DOMINGO II DE PASCUA - DOMINGO DE LA DIVINA MISERICORDIA
«PAZ A VOSOTROS. RECIBID EL ESPÍRITU SANTO»
Terminamos con este domingo la Octava de Pascua. Han sido ocho días, que la Iglesia ha considerado como uno solo, en que hemos estado celebrando la victoria del Señor Jesús sobre la muerte.
Quizá no acabamos de ser conscientes de lo que significa este acontecimiento, en el que el Señor, venciendo las ataduras de la muerte, resucita glorioso después de estar tres días en el sepulcro.
La valoración que hagamos del hecho de la resurrección del Señor, está directamente relacionado con la convicción personal que tengamos del grado de esclavitud en el que vivimos a causa de nuestros pecados. ¿Sientes sinceramente que vives sometido al dominio del pecado y de la muerte, o más bien te encuentras cómodo en tu situación y no necesitas que nadie te libere?
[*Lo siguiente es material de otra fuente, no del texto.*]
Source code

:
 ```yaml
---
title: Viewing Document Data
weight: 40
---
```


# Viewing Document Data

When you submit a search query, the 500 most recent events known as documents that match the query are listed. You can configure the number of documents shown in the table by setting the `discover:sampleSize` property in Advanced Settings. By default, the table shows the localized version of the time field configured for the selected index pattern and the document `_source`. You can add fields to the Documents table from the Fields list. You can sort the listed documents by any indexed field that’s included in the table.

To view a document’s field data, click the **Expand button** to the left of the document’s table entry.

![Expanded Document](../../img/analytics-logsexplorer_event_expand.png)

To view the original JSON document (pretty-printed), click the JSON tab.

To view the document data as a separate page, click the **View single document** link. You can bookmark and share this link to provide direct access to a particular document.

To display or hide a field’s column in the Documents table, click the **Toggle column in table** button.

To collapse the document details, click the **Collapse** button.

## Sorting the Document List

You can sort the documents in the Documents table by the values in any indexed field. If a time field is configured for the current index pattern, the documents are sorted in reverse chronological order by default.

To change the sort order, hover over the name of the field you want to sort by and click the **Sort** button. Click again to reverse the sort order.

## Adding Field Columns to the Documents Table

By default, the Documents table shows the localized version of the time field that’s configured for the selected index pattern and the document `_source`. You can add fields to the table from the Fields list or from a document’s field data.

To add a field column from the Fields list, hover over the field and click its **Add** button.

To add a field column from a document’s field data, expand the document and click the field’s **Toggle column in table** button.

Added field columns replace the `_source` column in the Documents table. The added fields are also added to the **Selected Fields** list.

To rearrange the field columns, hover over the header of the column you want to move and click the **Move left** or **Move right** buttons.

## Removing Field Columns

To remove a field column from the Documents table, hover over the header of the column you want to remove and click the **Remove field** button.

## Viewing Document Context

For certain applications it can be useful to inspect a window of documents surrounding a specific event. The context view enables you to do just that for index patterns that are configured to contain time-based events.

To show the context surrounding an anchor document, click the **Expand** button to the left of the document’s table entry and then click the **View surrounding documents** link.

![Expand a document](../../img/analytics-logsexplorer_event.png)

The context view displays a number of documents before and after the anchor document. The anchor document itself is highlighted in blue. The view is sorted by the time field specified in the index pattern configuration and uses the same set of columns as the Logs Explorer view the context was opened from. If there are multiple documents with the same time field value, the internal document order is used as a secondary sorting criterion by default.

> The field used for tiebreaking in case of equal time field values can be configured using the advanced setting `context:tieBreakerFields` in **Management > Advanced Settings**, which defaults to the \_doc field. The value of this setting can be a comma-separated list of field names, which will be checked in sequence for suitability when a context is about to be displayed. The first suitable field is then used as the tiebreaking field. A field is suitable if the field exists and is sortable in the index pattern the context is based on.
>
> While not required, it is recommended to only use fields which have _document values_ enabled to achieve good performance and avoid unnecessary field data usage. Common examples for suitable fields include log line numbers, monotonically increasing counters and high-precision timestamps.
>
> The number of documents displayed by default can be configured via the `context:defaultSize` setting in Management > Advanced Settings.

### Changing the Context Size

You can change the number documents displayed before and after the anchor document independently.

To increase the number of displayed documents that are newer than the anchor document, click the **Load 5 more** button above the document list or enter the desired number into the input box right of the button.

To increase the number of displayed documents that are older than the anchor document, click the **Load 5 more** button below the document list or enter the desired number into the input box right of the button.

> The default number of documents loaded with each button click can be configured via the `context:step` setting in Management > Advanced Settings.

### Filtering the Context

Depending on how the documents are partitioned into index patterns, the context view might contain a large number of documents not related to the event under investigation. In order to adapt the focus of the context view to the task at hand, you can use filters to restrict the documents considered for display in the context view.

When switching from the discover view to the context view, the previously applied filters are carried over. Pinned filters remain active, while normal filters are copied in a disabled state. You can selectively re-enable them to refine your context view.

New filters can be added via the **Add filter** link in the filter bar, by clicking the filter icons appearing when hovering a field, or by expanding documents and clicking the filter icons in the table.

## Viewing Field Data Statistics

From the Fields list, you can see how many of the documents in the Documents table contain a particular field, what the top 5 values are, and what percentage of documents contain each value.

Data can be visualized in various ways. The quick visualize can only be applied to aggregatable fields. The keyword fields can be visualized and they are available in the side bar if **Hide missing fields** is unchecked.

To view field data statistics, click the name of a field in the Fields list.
Según la respuesta que demos a esta pregunta, daremos más o menos importancia al acontecimiento primordial de la historia, por el que el Señor Jesús, rompiendo las ataduras de la muerte, resucita victorioso para ya nunca más morir.
La muerte y resurrección del Señor están íntimamente relacionadas con el pecado. La noche de Pascua cantábamos: “Sin el pecado de Adán, Cristo, no nos habría rescatado. ¡Oh feliz culpa que mereció tan grande Redentor!...” Ese pecado, como dice san Pablo, es el que nos hace penetrar en la muerte. Es el que nos ata, el que impide que seamos felices. Si en tu vida experimentas que eso es así, anhelarás que Cristo venza a la muerte y que te haga partícipe de su resurrección. La resurrección del Señor dejará de ser para ti un acontecimiento histórico, para convertirse en un hecho real que afecta directamente a tu vida.
En la primera aparición a los discípulos que hoy nos narra san Juan, se pone de manifiesto la razón última de la Pasión y Resurrección del Señor. Se ha hecho uno de nosotros, ha cargado con la cruz, ha muerto en ella y ha resucitado del sepulcro, para traernos la paz. Él es nuestra paz. Una paz de la que no podemos disfrutar si nos encontramos bajo el dominio del pecado y de la muerte. Por eso, lo primero que hace el Señor es hacer partícipes de su poder como Dios a sus discípulos, dándoles autoridad para perdonar los pecados: «Recibid el Espíritu Santo; a quienes les perdonéis los pecados, les quedan perdonados; a quienes se los retengáis, les quedan retenidos».
Quizá no acabamos de ser conscientes de que todo el mal que existe en el mundo, abusos de los poderosos, mal reparto de las riquezas, enfrentamientos entre naciones, razas, grupos sociales y hasta a nivel familiar, tienen su origen en el pecado. Él es el que mata en nosotros el amor de Dios y nos hace caer en el más grande egoísmo. Erradicar el pecado y con él el mal en el mundo es imposible. Pero el Señor sabe que el mejor antídoto contra el veneno del pecado es el perdón. Eso es lo que nos ha ofrecido desde la Cruz. Su corazón misericordioso atravesado por la lanza del soldado es testigo del perdón sin condiciones que nos otorga. Prueba de ello son las primeras palabras que hoy dirige a sus discípulos: «Paz a vosotros». No son palabras de reproche. Son las palabras de amor y comprensión que sus discípulos, y también tú y yo, necesitan escuchar de sus labios.
Sin duda, para beneficiarnos de ese perdón, es condición indispensable reconocer delante de él nuestras miserias. Pero no temamos, Él es el único que nos ama tal y como somos, y es incapaz de escandalizarse de nuestros defectos. Lo único que quiere es devolvernos la paz que nos ha arrebatado el pecado.